Wherever a line in the data holds the word "diverse", pull that line out.

=====

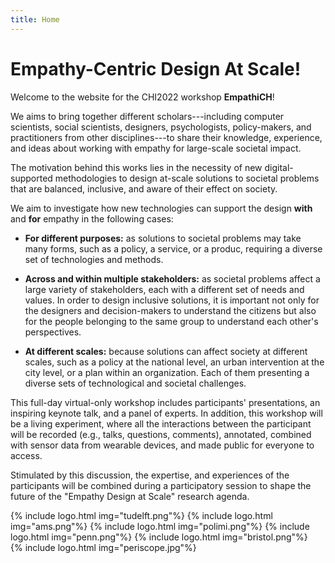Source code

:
 ```yaml
---
title: Home
---
```


# Empathy-Centric Design At Scale!

Welcome to the website for the CHI2022 workshop **EmpathiCH**!

We aims to bring together different scholars---including computer scientists, social scientists, designers, psychologists, policy-makers, and practitioners from other disciplines---to share their knowledge, experience, and ideas about working with empathy for large-scale societal impact.
  
The motivation behind this works lies in the necessity of new digital-supported methodologies to design at-scale solutions to societal problems that are balanced, inclusive, and aware of their effect on society.

We aim to investigate how new technologies can support the design **with** and **for** empathy in the following cases:

- **For different purposes:** as solutions to societal problems may take many forms, such as a policy, a service, or a produc, requiring a diverse set of technologies and methods.

- **Across and within multiple stakeholders:** as societal problems affect a large variety of stakeholders, each with a different set of needs and values. In order to design inclusive solutions, it is important not only for the designers and decision-makers to understand the citizens but also for the people belonging to the same group to understand each other's perspectives.

- **At different scales:** because solutions can affect society at different scales, such as a policy at the national level, an urban intervention at the city level, or a plan within an organization. Each of them presenting a diverse sets of technological and societal challenges. 

This full-day virtual-only workshop includes participants' presentations, an inspiring keynote talk, and a panel of experts.
In addition, this workshop will be a living experiment, where all the interactions between the participant will be recorded (e.g., talks, questions, comments), annotated, combined with sensor data from wearable devices, and made public for everyone to access.

Stimulated by this discussion, the expertise, and experiences of the participants will be combined during a participatory session to shape the future of the "Empathy Design at Scale" research agenda.

<div class="logos">
{% include logo.html img="tudelft.png"%}
{% include logo.html img="ams.png"%}
{% include logo.html img="polimi.png"%}
{% include logo.html img="penn.png"%}
{% include logo.html img="bristol.png"%}
</div>

<div class="project">
{% include logo.html img="periscope.jpg"%}
</div>

<!---
> built using [Jekyll](https://jekyllrb.com/) and [GitHub Pages](https://pages.github.com/)
>
> images and content: cc-by-sa <a href="https://github.com/{{ site.github_username }}">{{ site.author }}</a> {{ site.pub_year}} (get [source code]({{ site.repo }})).
> Last build date: {{ site.time | date: "%Y-%m-%d" }}.
>
> <a href="http://creativecommons.org/licenses/by-sa/4.0/" rel="license"><img style="border-width: 0;" src="https://i.creativecommons.org/l/by-sa/4.0/88x31.png" alt="Creative Commons License" /></a>
-->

=====

Your solution
- **For different purposes:** as solutions to societal problems may take many forms, such as a policy, a service, or a produc, requiring a diverse set of technologies and methods.
- **At different scales:** because solutions can affect society at different scales, such as a policy at the national level, an urban intervention at the city level, or a plan within an organization. Each of them presenting a diverse sets of technological and societal challenges. 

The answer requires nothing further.